- _Available data_
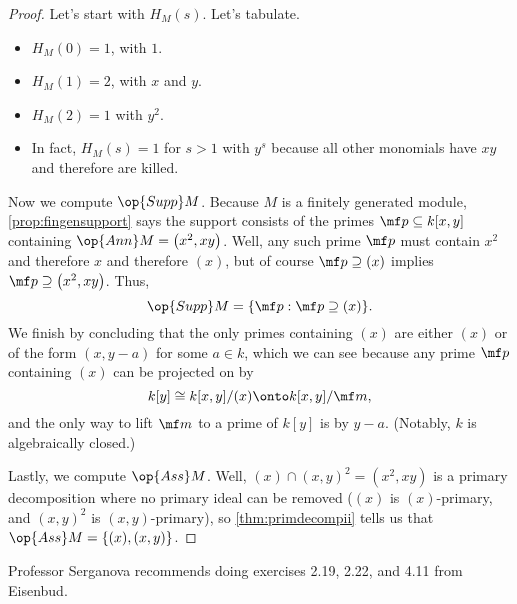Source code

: \documentclass[../notes.tex]{subfiles}
\begin{document}
\begin{proof}
	Let's start with $H_M(s)$. Let's tabulate.
	\begin{itemize}
		\item $H_M(0)=1$, with $1$.
		\item $H_M(1)=2$, with $x$ and $y$.
		\item $H_M(2)=1$ with $y^2$.
		\item In fact, $H_M(s)=1$ for $s>1$ with $y^s$ because all other monomials have $xy$ and therefore are killed.
	\end{itemize}

	Now we compute $\op{Supp}M$. Because $M$ is a finitely generated module, \autoref{prop:fingensupport} says the support consists of the primes $\mf p\subseteq k[x,y]$ containing $\op{Ann}M=\left(x^2,xy\right)$. Well, any such prime $\mf p$ must contain $x^2$ and therefore $x$ and therefore $(x)$, but of course $\mf p\supseteq(x)$ implies $\mf p\supseteq\left(x^2,xy\right)$. Thus,
	\[\op{Supp}M=\{\mf p:\mf p\supseteq(x)\}.\]
	We finish by concluding that the only primes containing $(x)$ are either $(x)$ or of the form $(x,y-a)$ for some $a\in k$, which we can see because any prime $\mf p$ containing $(x)$ can be projected on by
	\[k[y]\cong k[x,y]/(x)\onto k[x,y]/\mf m,\]
	and the only way to lift $\mf m$ to a prime of $k[y]$ is by $y-a$. (Notably, $k$ is algebraically closed.)

	Lastly, we compute $\op{Ass}M$. Well, $(x)\cap(x,y)^2=\left(x^2,xy\right)$ is a primary decomposition where no primary ideal can be removed ($(x)$ is $(x)$-primary, and $(x,y)^2$ is $(x,y)$-primary), so \autoref{thm:primdecompii} tells us that $\op{Ass}M=\{(x),(x,y)\}$.
\end{proof}
\begin{remark}
	Professor Serganova recommends doing exercises 2.19, 2.22, and 4.11 from Eisenbud.
\end{remark}
\end{document}
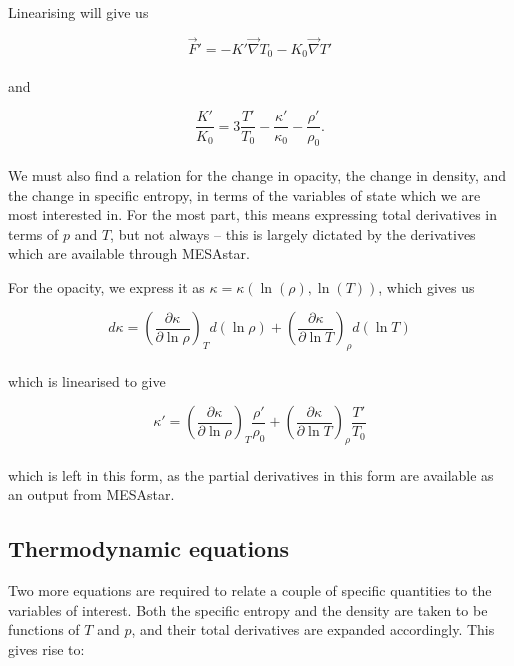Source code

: \documentclass[11pt]{amsart}
\begin{document}
Linearising will give us

\begin{equation}
\vec{F}' = - K' \vec{\nabla} T_{0} - K_{0} \vec{\nabla} T'
\end{equation}
\\
and

\begin{equation}
\frac{K'}{K_{0}} = 3 \frac{T'}{T_{0}} - \frac{\kappa'}{\kappa_{0}} - \frac{\rho'}{\rho_{0}}.
\end{equation}
\\

We must also find a relation for the change in opacity, the change in density, and the change in specific entropy,
in terms of the variables of state which we are most interested in.  For the most part, this
means expressing total derivatives in terms of $p$ and $T$, but not always -- this is largely
dictated by the derivatives which are available through MESAstar.

For the opacity, we express it as $\kappa = \kappa \left( \ln (\rho) , \ln(T) \right)$, which gives us

\begin{equation}
d\kappa = \left( \frac{\partial \kappa}{\partial \ln \rho} \right)_{T} d(\ln \rho) + \left( \frac{\partial \kappa}{\partial \ln T} \right)_{\rho} d(\ln T)
\end{equation}
\\
which is linearised to give

\begin{equation}
\kappa' = \left( \frac{\partial \kappa}{\partial \ln \rho} \right)_{T} \frac{\rho'}{\rho_{0}} + \left( \frac{\partial \kappa}{\partial \ln T} \right)_{\rho} \frac{T'}{T_{0}}
\end{equation}
\\
which is left in this form, as the partial derivatives in this form are available as an output from MESAstar.



\subsection{Thermodynamic equations}

Two more equations are required to relate a couple of specific quantities to the variables of interest.
Both the specific entropy and the density are taken to be functions of $T$ and $p$, and their total derivatives
are expanded accordingly.  This gives rise to:
\end{document}
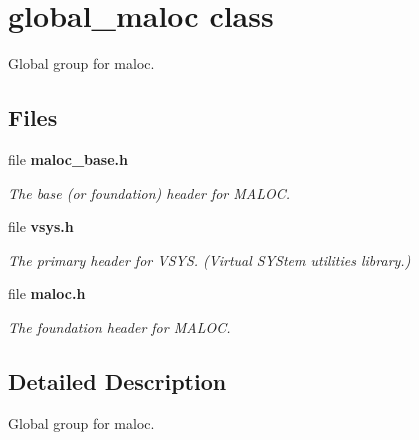 \section{global\-\_\-maloc class}
\label{a00023}


Global group for maloc.  


\subsection*{Files}
\begin{DoxyCompactItemize}
\item 
file {\bf maloc\-\_\-base.\-h}
\begin{DoxyCompactList}\small\item\em The base (or foundation) header for M\-A\-L\-O\-C. \end{DoxyCompactList}\item 
file {\bf vsys.\-h}
\begin{DoxyCompactList}\small\item\em The primary header for V\-S\-Y\-S. (Virtual S\-Y\-Stem utilities library.) \end{DoxyCompactList}\item 
file {\bf maloc.\-h}
\begin{DoxyCompactList}\small\item\em The foundation header for M\-A\-L\-O\-C. \end{DoxyCompactList}\end{DoxyCompactItemize}


\subsection{Detailed Description}
Global group for maloc. 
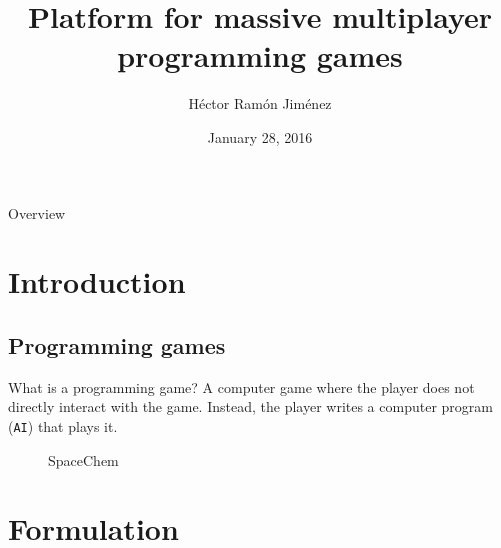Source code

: \documentclass{beamer}
\title{Platform for massive multiplayer programming games}
\institute{Facultat d'Informàtica de Barcelona}
\author{Héctor Ramón Jiménez}
\date{January 28, 2016}
\begin{document}
\frame{\titlepage}
\begin{frame}{Overview}
\tableofcontents
\end{frame}
\section{Introduction}
\subsection{Programming games}
\begin{frame}{What is a programming game?}
A computer game where the player does not directly interact with the game. Instead, the player writes a computer program
    (\texttt{AI}) that plays it.
\begin{figure}[H]
\begin{center}
\noindent{}
\end{center}
\caption{SpaceChem \cite{spacechem}}
\end{figure}
\end{frame}
\section{Formulation}
\end{document}
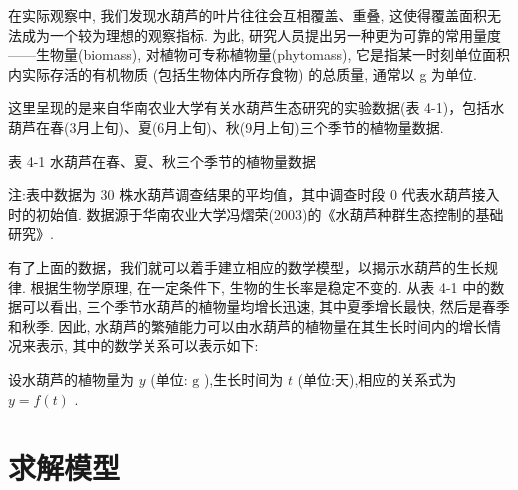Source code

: \documentclass[10pt]{article}
\begin{document}
在实际观察中, 我们发现水葫芦的叶片往往会互相覆盖、重叠, 这使得覆盖面积无法成为一个较为理想的观察指标. 为此, 研究人员提出另一种更为可靠的常用量度——生物量(biomass), 对植物可专称植物量(phytomass), 它是指某一时刻单位面积内实际存活的有机物质 (包括生物体内所存食物) 的总质量, 通常以 g 为单位.

这里呈现的是来自华南农业大学有关水葫芦生态研究的实验数据(表 4-1)，包括水葫芦在春(3月上旬)、夏(6月上旬)、秋(9月上旬)三个季节的植物量数据.

表 4-1 水葫芦在春、夏、秋三个季节的植物量数据

\begin{center}
\end{center}

注:表中数据为 30 株水葫芦调查结果的平均值，其中调查时段 0 代表水葫芦接入时的初始值. 数据源于华南农业大学冯熠荣(2003)的《水葫芦种群生态控制的基础研究》.

有了上面的数据，我们就可以着手建立相应的数学模型，以揭示水葫芦的生长规律. 根据生物学原理, 在一定条件下, 生物的生长率是稳定不变的. 从表 4-1 中的数据可以看出, 三个季节水葫芦的植物量均增长迅速, 其中夏季增长最快, 然后是春季和秋季. 因此, 水葫芦的繁殖能力可以由水葫芦的植物量在其生长时间内的增长情况来表示, 其中的数学关系可以表示如下:

设水葫芦的植物量为 \(y\) (单位: \(\mathrm{g}\) ),生长时间为 \(t\) (单位:天),相应的关系式为 \(y = f\left( t\right)\) .

\section*{求解模型}
\end{document}
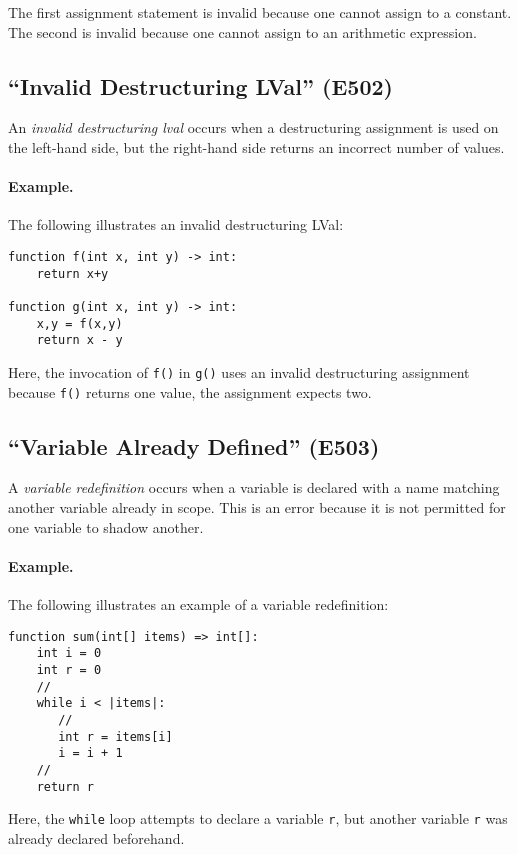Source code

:The first assignment statement is invalid because one cannot assign to a constant.  The second is invalid because one cannot assign to an arithmetic expression.

\subsection{``Invalid Destructuring LVal'' (E502)}

An {\em invalid destructuring lval} occurs when a destructuring assignment is used on the left-hand side, but the right-hand side returns an incorrect number of values.

\paragraph{Example.}  The following illustrates an invalid destructuring LVal:

\begin{lstlisting}
function f(int x, int y) -> int:
    return x+y

function g(int x, int y) -> int:
    x,y = f(x,y)
    return x - y
\end{lstlisting}

Here, the invocation of \lstinline{f()} in \lstinline{g()} uses an invalid destructuring assignment because \lstinline{f()} returns one value, the assignment expects two.

\subsection{``Variable Already Defined'' (E503)}

A {\em variable redefinition} occurs when a variable is declared with a name matching another variable already in scope.  This is an error because it is not permitted for one variable to shadow another.

\paragraph{Example.}  The following illustrates an example of a variable redefinition:

\begin{lstlisting}
function sum(int[] items) => int[]:
    int i = 0
    int r = 0
    //
    while i < |items|:
       //
       int r = items[i]
       i = i + 1
    //
    return r
\end{lstlisting}

Here, the \lstinline{while} loop attempts to declare a variable \lstinline{r}, but another variable \lstinline{r} was already declared beforehand.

- _Problem requirements_
Return an exact transcription of the entries above, excluding each image.

- _Exercise response_
Source code

: \documentclass[../notes.tex]{subfiles}
\begin{document}
\begin{proof}
	Let's start with $H_M(s)$. Let's tabulate.
	\begin{itemize}
		\item $H_M(0)=1$, with $1$.
		\item $H_M(1)=2$, with $x$ and $y$.
		\item $H_M(2)=1$ with $y^2$.
		\item In fact, $H_M(s)=1$ for $s>1$ with $y^s$ because all other monomials have $xy$ and therefore are killed.
	\end{itemize}

	Now we compute $\op{Supp}M$. Because $M$ is a finitely generated module, \autoref{prop:fingensupport} says the support consists of the primes $\mf p\subseteq k[x,y]$ containing $\op{Ann}M=\left(x^2,xy\right)$. Well, any such prime $\mf p$ must contain $x^2$ and therefore $x$ and therefore $(x)$, but of course $\mf p\supseteq(x)$ implies $\mf p\supseteq\left(x^2,xy\right)$. Thus,
	\[\op{Supp}M=\{\mf p:\mf p\supseteq(x)\}.\]
	We finish by concluding that the only primes containing $(x)$ are either $(x)$ or of the form $(x,y-a)$ for some $a\in k$, which we can see because any prime $\mf p$ containing $(x)$ can be projected on by
	\[k[y]\cong k[x,y]/(x)\onto k[x,y]/\mf m,\]
	and the only way to lift $\mf m$ to a prime of $k[y]$ is by $y-a$. (Notably, $k$ is algebraically closed.)

	Lastly, we compute $\op{Ass}M$. Well, $(x)\cap(x,y)^2=\left(x^2,xy\right)$ is a primary decomposition where no primary ideal can be removed ($(x)$ is $(x)$-primary, and $(x,y)^2$ is $(x,y)$-primary), so \autoref{thm:primdecompii} tells us that $\op{Ass}M=\{(x),(x,y)\}$.
\end{proof}
\begin{remark}
	Professor Serganova recommends doing exercises 2.19, 2.22, and 4.11 from Eisenbud.
\end{remark}
\end{document}
Source code

: \documentclass[11pt]{amsart}
\begin{document}
Linearising will give us

\begin{equation}
\vec{F}' = - K' \vec{\nabla} T_{0} - K_{0} \vec{\nabla} T'
\end{equation}
\\
and

\begin{equation}
\frac{K'}{K_{0}} = 3 \frac{T'}{T_{0}} - \frac{\kappa'}{\kappa_{0}} - \frac{\rho'}{\rho_{0}}.
\end{equation}
\\

We must also find a relation for the change in opacity, the change in density, and the change in specific entropy,
in terms of the variables of state which we are most interested in.  For the most part, this
means expressing total derivatives in terms of $p$ and $T$, but not always -- this is largely
dictated by the derivatives which are available through MESAstar.

For the opacity, we express it as $\kappa = \kappa \left( \ln (\rho) , \ln(T) \right)$, which gives us

\begin{equation}
d\kappa = \left( \frac{\partial \kappa}{\partial \ln \rho} \right)_{T} d(\ln \rho) + \left( \frac{\partial \kappa}{\partial \ln T} \right)_{\rho} d(\ln T)
\end{equation}
\\
which is linearised to give

\begin{equation}
\kappa' = \left( \frac{\partial \kappa}{\partial \ln \rho} \right)_{T} \frac{\rho'}{\rho_{0}} + \left( \frac{\partial \kappa}{\partial \ln T} \right)_{\rho} \frac{T'}{T_{0}}
\end{equation}
\\
which is left in this form, as the partial derivatives in this form are available as an output from MESAstar.



\subsection{Thermodynamic equations}

Two more equations are required to relate a couple of specific quantities to the variables of interest.
Both the specific entropy and the density are taken to be functions of $T$ and $p$, and their total derivatives
are expanded accordingly.  This gives rise to:
\end{document}
 \section{global\-\_\-maloc class}
\label{a00023}


Global group for maloc.  


\subsection*{Files}
\begin{DoxyCompactItemize}
\item 
file {\bf maloc\-\_\-base.\-h}
\begin{DoxyCompactList}\small\item\em The base (or foundation) header for M\-A\-L\-O\-C. \end{DoxyCompactList}\item 
file {\bf vsys.\-h}
\begin{DoxyCompactList}\small\item\em The primary header for V\-S\-Y\-S. (Virtual S\-Y\-Stem utilities library.) \end{DoxyCompactList}\item 
file {\bf maloc.\-h}
\begin{DoxyCompactList}\small\item\em The foundation header for M\-A\-L\-O\-C. \end{DoxyCompactList}\end{DoxyCompactItemize}


\subsection{Detailed Description}
Global group for maloc. 
Source code

: \documentclass{beamer}
\title{Platform for massive multiplayer programming games}
\institute{Facultat d'Informàtica de Barcelona}
\author{Héctor Ramón Jiménez}
\date{January 28, 2016}
\begin{document}
\frame{\titlepage}
\begin{frame}{Overview}
\tableofcontents
\end{frame}
\section{Introduction}
\subsection{Programming games}
\begin{frame}{What is a programming game?}
A computer game where the player does not directly interact with the game. Instead, the player writes a computer program
    (\texttt{AI}) that plays it.
\begin{figure}[H]
\begin{center}
\noindent{}
\end{center}
\caption{SpaceChem \cite{spacechem}}
\end{figure}
\end{frame}
\section{Formulation}
\end{document}
Source code

: \documentclass[10pt]{article}
\begin{document}
在实际观察中, 我们发现水葫芦的叶片往往会互相覆盖、重叠, 这使得覆盖面积无法成为一个较为理想的观察指标. 为此, 研究人员提出另一种更为可靠的常用量度——生物量(biomass), 对植物可专称植物量(phytomass), 它是指某一时刻单位面积内实际存活的有机物质 (包括生物体内所存食物) 的总质量, 通常以 g 为单位.

这里呈现的是来自华南农业大学有关水葫芦生态研究的实验数据(表 4-1)，包括水葫芦在春(3月上旬)、夏(6月上旬)、秋(9月上旬)三个季节的植物量数据.

表 4-1 水葫芦在春、夏、秋三个季节的植物量数据

\begin{center}
\end{center}

注:表中数据为 30 株水葫芦调查结果的平均值，其中调查时段 0 代表水葫芦接入时的初始值. 数据源于华南农业大学冯熠荣(2003)的《水葫芦种群生态控制的基础研究》.

有了上面的数据，我们就可以着手建立相应的数学模型，以揭示水葫芦的生长规律. 根据生物学原理, 在一定条件下, 生物的生长率是稳定不变的. 从表 4-1 中的数据可以看出, 三个季节水葫芦的植物量均增长迅速, 其中夏季增长最快, 然后是春季和秋季. 因此, 水葫芦的繁殖能力可以由水葫芦的植物量在其生长时间内的增长情况来表示, 其中的数学关系可以表示如下:

设水葫芦的植物量为 \(y\) (单位: \(\mathrm{g}\) ),生长时间为 \(t\) (单位:天),相应的关系式为 \(y = f\left( t\right)\) .

\section*{求解模型}
\end{document}
Source code

:The first assignment statement is invalid because one cannot assign to a constant.  The second is invalid because one cannot assign to an arithmetic expression.

\subsection{``Invalid Destructuring LVal'' (E502)}

An {\em invalid destructuring lval} occurs when a destructuring assignment is used on the left-hand side, but the right-hand side returns an incorrect number of values.

\paragraph{Example.}  The following illustrates an invalid destructuring LVal:

\begin{lstlisting}
function f(int x, int y) -> int:
    return x+y

function g(int x, int y) -> int:
    x,y = f(x,y)
    return x - y
\end{lstlisting}

Here, the invocation of \lstinline{f()} in \lstinline{g()} uses an invalid destructuring assignment because \lstinline{f()} returns one value, the assignment expects two.

\subsection{``Variable Already Defined'' (E503)}

A {\em variable redefinition} occurs when a variable is declared with a name matching another variable already in scope.  This is an error because it is not permitted for one variable to shadow another.

\paragraph{Example.}  The following illustrates an example of a variable redefinition:

\begin{lstlisting}
function sum(int[] items) => int[]:
    int i = 0
    int r = 0
    //
    while i < |items|:
       //
       int r = items[i]
       i = i + 1
    //
    return r
\end{lstlisting}

Here, the \lstinline{while} loop attempts to declare a variable \lstinline{r}, but another variable \lstinline{r} was already declared beforehand.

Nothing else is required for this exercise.